A year before Tango went for his unauthorised walk, Gold Coast City Council had introduced the harshest pit-bull crackdown in the country, warning that any unregistered or wrongly registered pit bulls would be euthanased. The zero-tolerance policy had been announced after a 30-year-old woman crossing a street south of Surfers Paradise was attacked from behind by an unregistered pit bull that savaged her face, almost tore off her bottom lip and ripped open a gash in her right calf that required 100 stitches. The victim, Jayne Gair, had hobbled into the council chambers on crutches a month after the attack, her face a mess of red welts, to demand the banning of the dogs.
But as Gold Coast City Council has discovered to its great cost, banning pit bulls is not as easy as it might seem.
Take the case of Tango: council officers who examined the dog decreed that he met the criteria for an American pit bull terrier cross-breed. But the dog’s owners, John Mokomoko and Kylie Chivers, insisted he was an American Staffordshire terrier cross-breed. After hiring a lawyer to get Tango off death row and transferred to a kennel in NSW – where he still lives in exile to this day – they began investigating the council’s identification procedures.

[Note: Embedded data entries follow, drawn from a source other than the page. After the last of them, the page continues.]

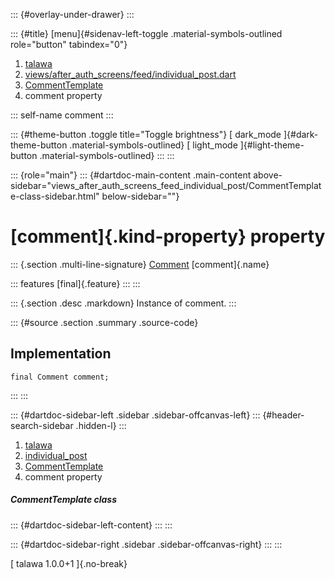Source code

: ::: {#overlay-under-drawer}
:::

::: {#title}
[menu]{#sidenav-left-toggle .material-symbols-outlined role="button"
tabindex="0"}

1.  [talawa](../../index.html)
2.  [views/after_auth_screens/feed/individual_post.dart](../../views_after_auth_screens_feed_individual_post/)
3.  [CommentTemplate](../../views_after_auth_screens_feed_individual_post/CommentTemplate-class.html)
4.  comment property

::: self-name
comment
:::

::: {#theme-button .toggle title="Toggle brightness"}
[ dark_mode ]{#dark-theme-button .material-symbols-outlined} [
light_mode ]{#light-theme-button .material-symbols-outlined}
:::
:::

::: {role="main"}
::: {#dartdoc-main-content .main-content above-sidebar="views_after_auth_screens_feed_individual_post/CommentTemplate-class-sidebar.html" below-sidebar=""}
<div>

# [comment]{.kind-property} property

</div>

::: {.section .multi-line-signature}
[Comment](../../models_comment_comment_model/Comment-class.html)
[comment]{.name}

::: features
[final]{.feature}
:::
:::

::: {.section .desc .markdown}
Instance of comment.
:::

::: {#source .section .summary .source-code}
## Implementation

``` language-dart
final Comment comment;
```
:::
:::

::: {#dartdoc-sidebar-left .sidebar .sidebar-offcanvas-left}
::: {#header-search-sidebar .hidden-l}
:::

1.  [talawa](../../index.html)
2.  [individual_post](../../views_after_auth_screens_feed_individual_post/)
3.  [CommentTemplate](../../views_after_auth_screens_feed_individual_post/CommentTemplate-class.html)
4.  comment property

##### CommentTemplate class

::: {#dartdoc-sidebar-left-content}
:::
:::

::: {#dartdoc-sidebar-right .sidebar .sidebar-offcanvas-right}
:::
:::

[ talawa 1.0.0+1 ]{.no-break}
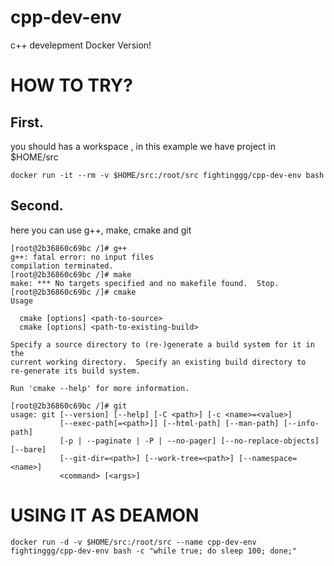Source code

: # cpp-dev-env
c++ develepment Docker Version!

# HOW TO TRY?

## First. 
you should has a workspace , in this example we have project in $HOME/src
```shell
docker run -it --rm -v $HOME/src:/root/src fightinggg/cpp-dev-env bash
```

## Second. 
here you can use g++, make, cmake and git
```shell
[root@2b36860c69bc /]# g++
g++: fatal error: no input files
compilation terminated.
[root@2b36860c69bc /]# make
make: *** No targets specified and no makefile found.  Stop.
[root@2b36860c69bc /]# cmake
Usage

  cmake [options] <path-to-source>
  cmake [options] <path-to-existing-build>

Specify a source directory to (re-)generate a build system for it in the
current working directory.  Specify an existing build directory to
re-generate its build system.

Run 'cmake --help' for more information.

[root@2b36860c69bc /]# git
usage: git [--version] [--help] [-C <path>] [-c <name>=<value>]
           [--exec-path[=<path>]] [--html-path] [--man-path] [--info-path]
           [-p | --paginate | -P | --no-pager] [--no-replace-objects] [--bare]
           [--git-dir=<path>] [--work-tree=<path>] [--namespace=<name>]
           <command> [<args>]
```

# USING IT AS DEAMON
```shell
docker run -d -v $HOME/src:/root/src --name cpp-dev-env fightinggg/cpp-dev-env bash -c "while true; do sleep 100; done;"
```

Since then John Mokomoko has become the Gold Coast City Council’s worst nightmare, a relentlessly methodical litigant who has helped humiliate the expertise of council dog catchers in court and amassed a file on 5000 Queensland dogs that he claims were either destroyed or forced interstate on the basis of wrongful identification as pit bulls. In February he aims to convince the Queensland Supreme Court that Tango got a bum rap, and that thousands of dogs like him across Queensland may have been wrongfully dispatched to the big kennel in the sky. The case, he believes, will open a floodgate of litigation. “I’ve got a list of around 5000 dog owners in southeast Queensland who are waiting for someone to get a win in the Supreme Court,” he says. “Each case could eventually cost the councils at least half a million dollars. Once the precedent has been set, it’ll open a Pandora’s box.”